▶ _Task details_
Without the pictures, reproduce the records that follow exactly.
** Data extracts follows **
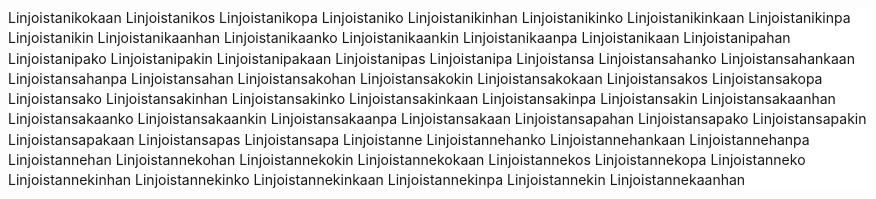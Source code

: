 Linjoistanikokaan
Linjoistanikos
Linjoistanikopa
Linjoistaniko
Linjoistanikinhan
Linjoistanikinko
Linjoistanikinkaan
Linjoistanikinpa
Linjoistanikin
Linjoistanikaanhan
Linjoistanikaanko
Linjoistanikaankin
Linjoistanikaanpa
Linjoistanikaan
Linjoistanipahan
Linjoistanipako
Linjoistanipakin
Linjoistanipakaan
Linjoistanipas
Linjoistanipa
Linjoistansa
Linjoistansahanko
Linjoistansahankaan
Linjoistansahanpa
Linjoistansahan
Linjoistansakohan
Linjoistansakokin
Linjoistansakokaan
Linjoistansakos
Linjoistansakopa
Linjoistansako
Linjoistansakinhan
Linjoistansakinko
Linjoistansakinkaan
Linjoistansakinpa
Linjoistansakin
Linjoistansakaanhan
Linjoistansakaanko
Linjoistansakaankin
Linjoistansakaanpa
Linjoistansakaan
Linjoistansapahan
Linjoistansapako
Linjoistansapakin
Linjoistansapakaan
Linjoistansapas
Linjoistansapa
Linjoistanne
Linjoistannehanko
Linjoistannehankaan
Linjoistannehanpa
Linjoistannehan
Linjoistannekohan
Linjoistannekokin
Linjoistannekokaan
Linjoistannekos
Linjoistannekopa
Linjoistanneko
Linjoistannekinhan
Linjoistannekinko
Linjoistannekinkaan
Linjoistannekinpa
Linjoistannekin
Linjoistannekaanhan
** End of Data extracts **
▶ _Exercise answer_
Source code

: Linjoistanikokaan
Linjoistanikos
Linjoistanikopa
Linjoistaniko
Linjoistanikinhan
Linjoistanikinko
Linjoistanikinkaan
Linjoistanikinpa
Linjoistanikin
Linjoistanikaanhan
Linjoistanikaanko
Linjoistanikaankin
Linjoistanikaanpa
Linjoistanikaan
Linjoistanipahan
Linjoistanipako
Linjoistanipakin
Linjoistanipakaan
Linjoistanipas
Linjoistanipa
Linjoistansa
Linjoistansahanko
Linjoistansahankaan
Linjoistansahanpa
Linjoistansahan
Linjoistansakohan
Linjoistansakokin
Linjoistansakokaan
Linjoistansakos
Linjoistansakopa
Linjoistansako
Linjoistansakinhan
Linjoistansakinko
Linjoistansakinkaan
Linjoistansakinpa
Linjoistansakin
Linjoistansakaanhan
Linjoistansakaanko
Linjoistansakaankin
Linjoistansakaanpa
Linjoistansakaan
Linjoistansapahan
Linjoistansapako
Linjoistansapakin
Linjoistansapakaan
Linjoistansapas
Linjoistansapa
Linjoistanne
Linjoistannehanko
Linjoistannehankaan
Linjoistannehanpa
Linjoistannehan
Linjoistannekohan
Linjoistannekokin
Linjoistannekokaan
Linjoistannekos
Linjoistannekopa
Linjoistanneko
Linjoistannekinhan
Linjoistannekinko
Linjoistannekinkaan
Linjoistannekinpa
Linjoistannekin
Linjoistannekaanhan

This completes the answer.